國學院久我山vs都立桜町
国学院久我山が「走力」も武器に快勝、都立桜町ユニーク練習成果出せず
シード校・国学院久我山が4回戦で都立桜町と対戦し、10対0の5回コールドで突破した。
初回は都立桜町先発・落合 透也の変化球の前に打たされるバッティングで、国学院久我山はランナーを出すことが出来なかった。すると2回にはすぐさま打席内の立ち位置を前寄りにするようにして、「詰まってもOK」と、センターから右方向へ引き付けるように指示を出すと打線が機能する。
4番・原田 大翔と5番・内山 凜の連打からチャンスを作ると、6番・木津 寿哉のタイムリーで2点を先制して打線に火を付ける。2番・齋藤 誠賢のタイムリーなどで、この回一挙7得点で主導権を握った。
大量援護をもらった国学院久我山の先発・内山は、立ち上がりこそ制球をやや乱し気味だったが、「打たせて取ることを意識しました」とコントロール重視の投球で、守備のリズムを作った。投手中心に守備からリズムを作ることを信条する国学院久我山らしい野球で、都立桜町を引き離していく。
3回にも3点を奪い、10対0とコールドの点差を付けると、国学院久我山は4回から2番手・田村 颯盛を起用し、5回には背番号18を付けた左腕・松本 慎之介が試合を締めて国学院久我山が5回コールド勝ちを掴んだ。
終始試合のペースを握り続けて、試合を優位に進められたことに、国学院久我山・尾崎監督は、「総合力高く、選手たちが細かいところまで考えてやる野球がここまでできていると思います」と選手たちの戦いぶりに及第点を与えた。
国学院久我山は普段から、学校の方針でもある文武両道を高いレベルで実践することが多いとのこと。
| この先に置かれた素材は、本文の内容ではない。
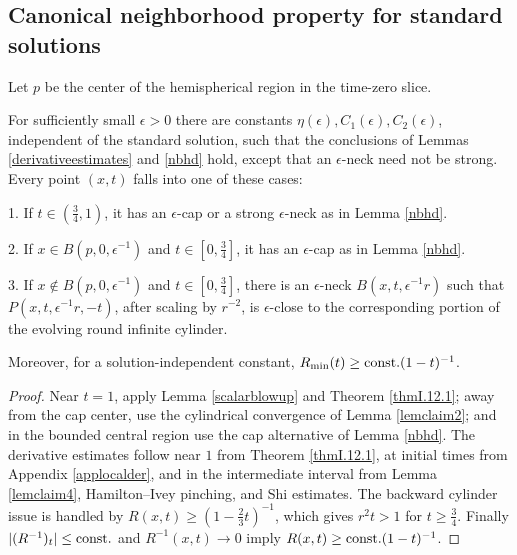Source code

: \subsection{Canonical neighborhood property for standard solutions}
\label{secclaim5}

Let $p$ be the center of the hemispherical region in the time-zero slice.

\begin{lemma}
  \label{lem:kl-canonical-neighborhood-property-standard-solutions-existence-canonical-neighborhoods}
 \label{claim5}
For sufficiently small $\epsilon>0$ there are constants
$\eta(\epsilon),C_1(\epsilon),C_2(\epsilon)$, independent of the standard
solution, such that the conclusions of Lemmas \ref{derivativeestimates} and
\ref{nbhd} hold, except that an $\epsilon$-neck need not be strong. Every
point $(x,t)$ falls into one of these cases:

1. If $t\in(\frac34,1)$, it has an $\epsilon$-cap or a strong
$\epsilon$-neck as in Lemma \ref{nbhd}.

2. If $x\in B(p,0,\epsilon^{-1})$ and $t\in[0,\frac34]$, it has an
$\epsilon$-cap as in Lemma \ref{nbhd}.

3. If $x\notin B(p,0,\epsilon^{-1})$ and $t\in[0,\frac34]$, there is an
$\epsilon$-neck $B(x,t,\epsilon^{-1}r)$ such that
$P(x,t,\epsilon^{-1}r,-t)$, after scaling by $r^{-2}$, is
$\epsilon$-close to the corresponding portion of the evolving round infinite
cylinder.

Moreover, for a solution-independent constant,
$R_{\min}(t)\geq\const(1-t)^{-1}$.
\end{lemma}
\begin{proof}
\sketch Near $t=1$, apply Lemma \ref{scalarblowup} and Theorem
\ref{thmI.12.1}; away from the cap center, use the cylindrical convergence of
Lemma \ref{lemclaim2}; and in the bounded central region use the cap alternative
of Lemma \ref{nbhd}. The derivative estimates follow near $1$ from Theorem
\ref{thmI.12.1}, at initial times from Appendix \ref{applocalder}, and in the
intermediate interval from Lemma \ref{lemclaim4}, Hamilton--Ivey pinching, and
Shi estimates. The backward cylinder issue is handled by
$R(x,t)\geq(1-\frac23t)^{-1}$, which gives $r^2t>1$ for $t\geq\frac34$.
Finally $|(R^{-1})_t|\leq\const$ and $R^{-1}(x,t)\to0$ imply
$R(x,t)\geq\const(1-t)^{-1}$.
\end{proof}

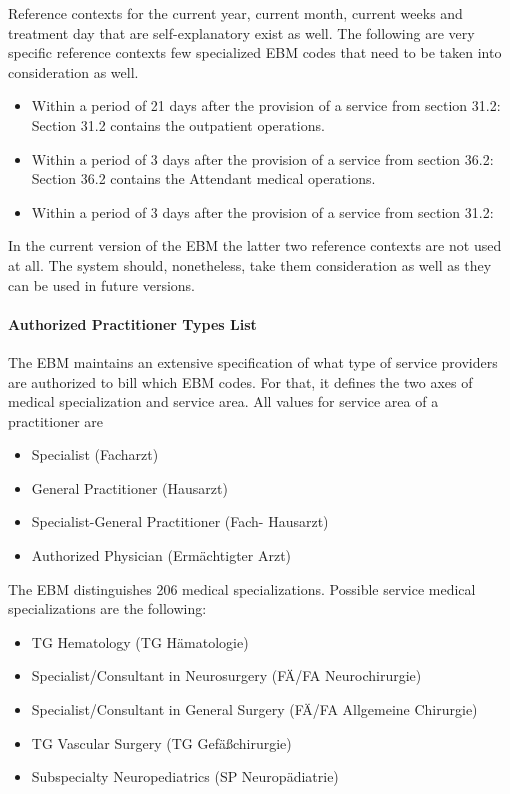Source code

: Reference contexts for the current year, current month, current weeks and treatment day that are self-explanatory exist as well.
The following are very specific reference contexts few specialized EBM codes that need to be taken into consideration as well.
\begin{itemize}
    \item Within a period of 21 days after the provision of a service from section 31.2:
    Section 31.2 contains the \glqq outpatient operations\glqq.
    \item Within a period of 3 days after the provision of a service from section 36.2:
    Section 36.2 contains the \glqq Attendant medical operations\glqq.
    \item Within a period of 3 days after the provision of a service from section 31.2:
\end{itemize}
In the current version of the EBM the latter two reference contexts are not used at all.
The system should, nonetheless, take them consideration as well as they can be used in future versions.


\paragraph{Authorized Practitioner Types List}\label{subsec:authorized-practitioner-types-list}
The EBM maintains an extensive specification of what type of service providers are authorized to bill which EBM codes.
For that, it defines the two axes of medical specialization and service area.
All values for service area of a practitioner are
\begin{itemize}
    \item Specialist (Facharzt)
    \item General Practitioner (Hausarzt)
    \item Specialist-General Practitioner (Fach- Hausarzt)
    \item Authorized Physician (Ermächtigter Arzt)
\end{itemize}

The EBM distinguishes 206 medical specializations.
Possible service medical specializations are the following:
\begin{itemize}
    \item TG Hematology (TG Hämatologie)
    \item Specialist/Consultant in Neurosurgery (FÄ/FA Neurochirurgie)
    \item Specialist/Consultant in General Surgery (FÄ/FA Allgemeine Chirurgie)
    \item TG Vascular Surgery (TG Gefäßchirurgie)
    \item Subspecialty Neuropediatrics (SP Neuropädiatrie)
\end{itemize}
また練習時間が短く、個人、分散練習に取り組むことがあるからこそ、創意工夫をする習慣があり、1人1人が考えて質の高い野球に取り組む風土がある。そうした取り組みが総合力を高めたが、特に成果が表れているのが走塁だろう。
国学院久我山のヒットは5回までで12本でも素晴らしいが、それで10得点は効率が良い。試合を振り返れば、都立桜町の少しの隙を逃さずに、果敢に走った。この走攻には「質が高かったです」と都立桜町の秋山主将も、対戦して国学院久我山の野球のクオリティーの高さを感じた。
「ノーヒットでも1点を取れるように積極的な姿勢を大事にしています」と内山は話すが、尾崎監督はその積極性も「練習試合でも予測、判断をして決断する。これを繰り返してきました」と隙を逃さぬ工夫と、積み重ねのうえに出来たものだと話す。
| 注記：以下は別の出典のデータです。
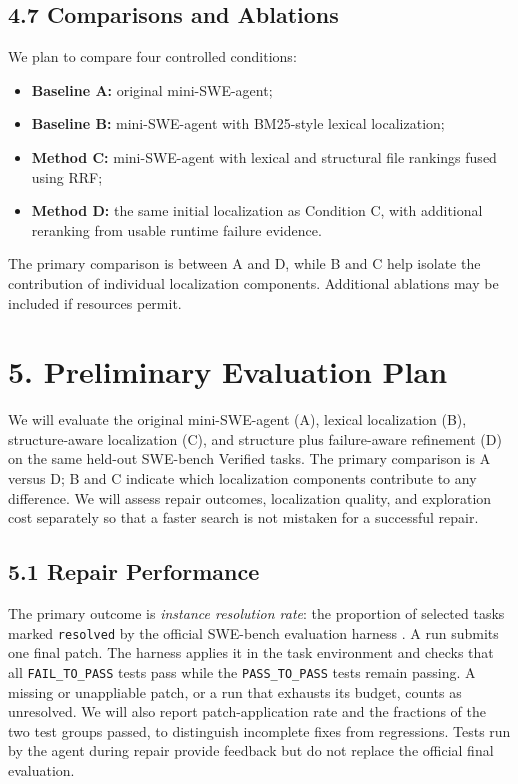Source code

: \documentclass[11pt]{article}
\begin{document}
\subsection*{4.7 Comparisons and Ablations}

We plan to compare four controlled conditions:

\begin{itemize}[leftmargin=*, itemsep=0.25em]
    \item \textbf{Baseline A:} original mini-SWE-agent;
    \item \textbf{Baseline B:} mini-SWE-agent with BM25-style lexical localization;
    \item \textbf{Method C:} mini-SWE-agent with lexical and structural file rankings fused using RRF;
    \item \textbf{Method D:} the same initial localization as Condition C, with additional reranking
from usable runtime failure evidence.
\end{itemize}

The primary comparison is between A and D, while B and C help isolate the
contribution of individual localization components. Additional ablations may
be included if resources permit.


\section*{5. Preliminary Evaluation Plan}

We will evaluate the original mini-SWE-agent (A), lexical localization
(B), structure-aware localization (C), and structure plus failure-aware
refinement (D) on the same held-out SWE-bench Verified tasks. The
primary comparison is A versus D; B and C indicate which localization
components contribute to any difference. We will assess repair outcomes,
localization quality, and exploration cost separately so that a faster
search is not mistaken for a successful repair.

\subsection*{5.1 Repair Performance}

The primary outcome is \emph{instance resolution rate}: the proportion
of selected tasks marked \texttt{resolved} by the official SWE-bench
evaluation harness \cite{jimenez2024swebench,swebenchharness}. A run
submits one final patch. The harness applies it in the task environment
and checks that all \texttt{FAIL\_TO\_PASS} tests pass while the
\texttt{PASS\_TO\_PASS} tests remain passing. A missing or unappliable
patch, or a run that exhausts its budget, counts as unresolved. We will
also report patch-application rate and the fractions of the two test
groups passed, to distinguish incomplete fixes from regressions. Tests
run by the agent during repair provide feedback but do not replace the
official final evaluation.
\end{document}
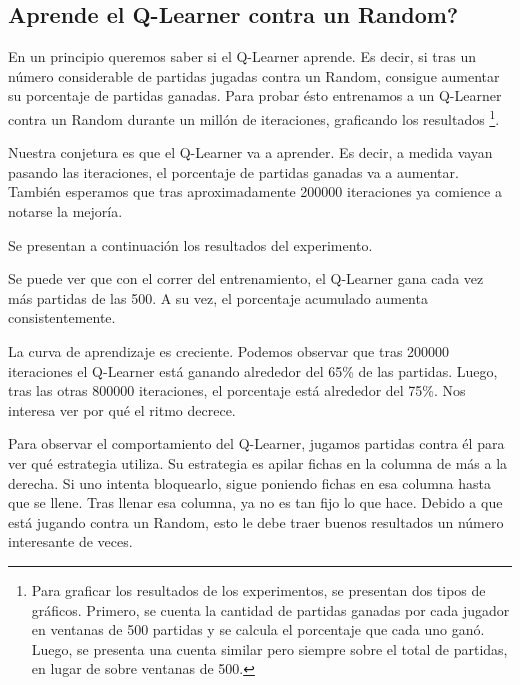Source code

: \subsection{Aprende el Q-Learner contra un Random?}

En un principio queremos saber si el Q-Learner aprende. Es decir, si tras un número considerable de partidas jugadas contra un Random, consigue aumentar su porcentaje de partidas ganadas. Para probar ésto entrenamos a un Q-Learner contra un Random durante un millón de iteraciones, graficando los resultados \footnote{Para graficar los resultados de los experimentos, se presentan dos tipos de gráficos. Primero, se cuenta la cantidad de partidas ganadas por cada jugador en ventanas de 500 partidas y se calcula el porcentaje que cada uno ganó. Luego, se presenta una cuenta similar pero siempre sobre el total de partidas, en lugar de sobre ventanas de 500.}.

Nuestra conjetura es que el Q-Learner va a aprender. Es decir, a medida vayan pasando las iteraciones, el porcentaje de partidas ganadas va a aumentar. También esperamos que tras aproximadamente 200000 iteraciones ya comience a notarse la mejoría.

Se presentan a continuación los resultados del experimento.



Se puede ver que con el correr del entrenamiento, el Q-Learner gana cada vez m\'as partidas de las 500. A su vez, el porcentaje acumulado aumenta consistentemente.

La curva de aprendizaje es creciente. Podemos observar que tras 200000 iteraciones el Q-Learner está ganando alrededor del 65\% de las partidas. Luego, tras las otras 800000 iteraciones, el porcentaje está alrededor del 75\%. Nos interesa ver por qué el ritmo decrece.

Para observar el comportamiento del Q-Learner, jugamos partidas contra él para ver qué estrategia utiliza. Su estrategia es apilar fichas en la columna de más a la derecha. Si uno intenta bloquearlo, sigue poniendo fichas en esa columna hasta que se llene. Tras llenar esa columna, ya no es tan fijo lo que hace. Debido a que está jugando contra un Random, esto le debe traer buenos resultados un número interesante de veces.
2年前の夏、国学院久我山は甲子園に足を踏み入れたが、現在の3年生は当時1年で、都立桜町戦では先発した内山は唯一の甲子園にも出場した貴重な経験者だ。3年生になって、より甲子園へ連れていきたい思いは強くなっているそうだが、今のチームの実力は十分だと感じている。
「今年のチームはあの時と似ています。きっちりとしたエースがいて、打線は1番から9番まで全員で繋いで攻撃できる。打線になっているところは、似ています。だから、チャンスはあるかなと思っています」
この夏の東西東京大会の選手名簿の表紙は国学院久我山になっている。それを見るたびに「あの時の感動や興奮を思い出しています」と内山は話すが、次戦は早稲田実が相手になった。甲子園を目指すための大きな難所を迎えた。「投手戦に持ち込みたいと思います」と尾崎監督が語れば、「守備からリズムを作って、打撃は線になって攻撃できればと思います」と内山は国学院久我山の強みを貫く姿勢を示した。2年前は劇的なサヨナラ勝ちだったが、今度はどんな試合を見せるのか。
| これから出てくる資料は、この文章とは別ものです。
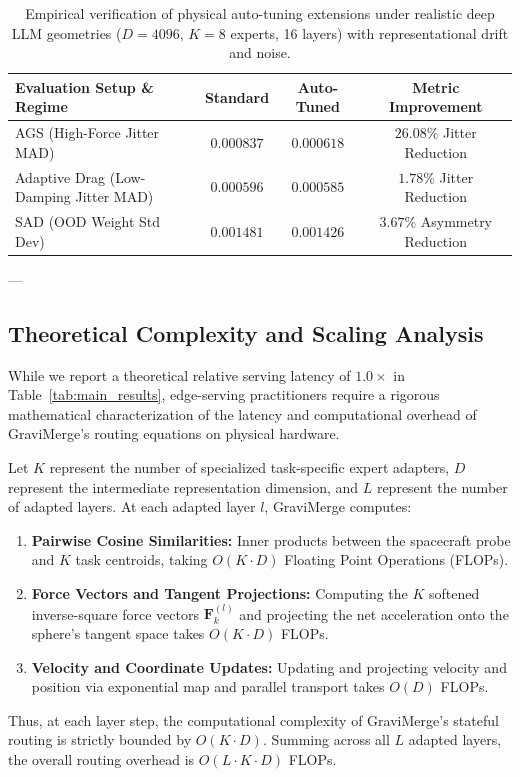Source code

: \begin{table}[h]
\centering
\caption{Empirical verification of physical auto-tuning extensions under realistic deep LLM geometries ($D = 4096$, $K = 8$ experts, 16 layers) with representational drift and noise.}
\label{tab:high_dim_autotune}
\vskip 0.05in
\begin{small}
\begin{sc}
\setlength{\tabcolsep}{3pt}
\begin{tabular}{lccc}
\toprule
Evaluation Setup \& Regime & Standard & Auto-Tuned & Metric Improvement \\
\midrule
AGS (High-Force Jitter MAD) & $0.000837$ & $\mathbf{0.000618}$ & $\mathbf{26.08\%}$ Jitter Reduction \\
Adaptive Drag (Low-Damping Jitter MAD) & $0.000596$ & $\mathbf{0.000585}$ & $\mathbf{1.78\%}$ Jitter Reduction \\
SAD (OOD Weight Std Dev) & $0.001481$ & $\mathbf{0.001426}$ & $\mathbf{3.67\%}$ Asymmetry Reduction \\
\bottomrule
\end{tabular}
\end{sc}
\end{small}
\end{table}

---

\subsection{Theoretical Complexity and Scaling Analysis}
\label{sec:appendix_complexity}
While we report a theoretical relative serving latency of $1.0\times$ in Table~\ref{tab:main_results}, edge-serving practitioners require a rigorous mathematical characterization of the latency and computational overhead of GraviMerge's routing equations on physical hardware.

Let $K$ represent the number of specialized task-specific expert adapters, $D$ represent the intermediate representation dimension, and $L$ represent the number of adapted layers. At each adapted layer $l$, GraviMerge computes:
\begin{enumerate}
    \item \textbf{Pairwise Cosine Similarities:} Inner products between the spacecraft probe and $K$ task centroids, taking $O(K \cdot D)$ Floating Point Operations (FLOPs).
    \item \textbf{Force Vectors and Tangent Projections:} Computing the $K$ softened inverse-square force vectors $\mathbf{F}_k^{(l)}$ and projecting the net acceleration onto the sphere's tangent space takes $O(K \cdot D)$ FLOPs.
    \item \textbf{Velocity and Coordinate Updates:} Updating and projecting velocity and position via exponential map and parallel transport takes $O(D)$ FLOPs.
\end{enumerate}
Thus, at each layer step, the computational complexity of GraviMerge's stateful routing is strictly bounded by $O(K \cdot D)$. Summing across all $L$ adapted layers, the overall routing overhead is $O(L \cdot K \cdot D)$ FLOPs.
一方、敗れた都立桜町の練習グラウンドはダイヤモンドと70メートルほどのライトだけ。変則的で練習するには厳しい環境だ。そこで3学年19人がやる中で、取り組んだのが、4アウトと1チーム5人による三色戦と呼ばれる実践練習だ。
無死一塁からスタートして、通常の3アウトではなく、4アウトにすることで、バントを3つ決めれば得点が入る仕組みにした。逆に言えば、三振もしくはフライアウトが取れれば守備は得点を与えないといった、確実性をたかめるようにした。
また1チーム5人の三色戦を通じて「いろんな打順、ポジションを守ることで、バリエーションが増えた」と秋山主将は成長を実感していた。経験を活かし、「逃げず、引かずに積極的にやろう」と後藤監督のもと、強豪に立ち向かったが、壁は厚かった。しかし「悔しいですが、やり切りました」と秋山主将は晴れやかに高校野球を終えた。昨年は、甲子園を目指すことも出来なかったことを考えれば、こうした2年ぶりの開催は大きな意味があったのではないだろうか。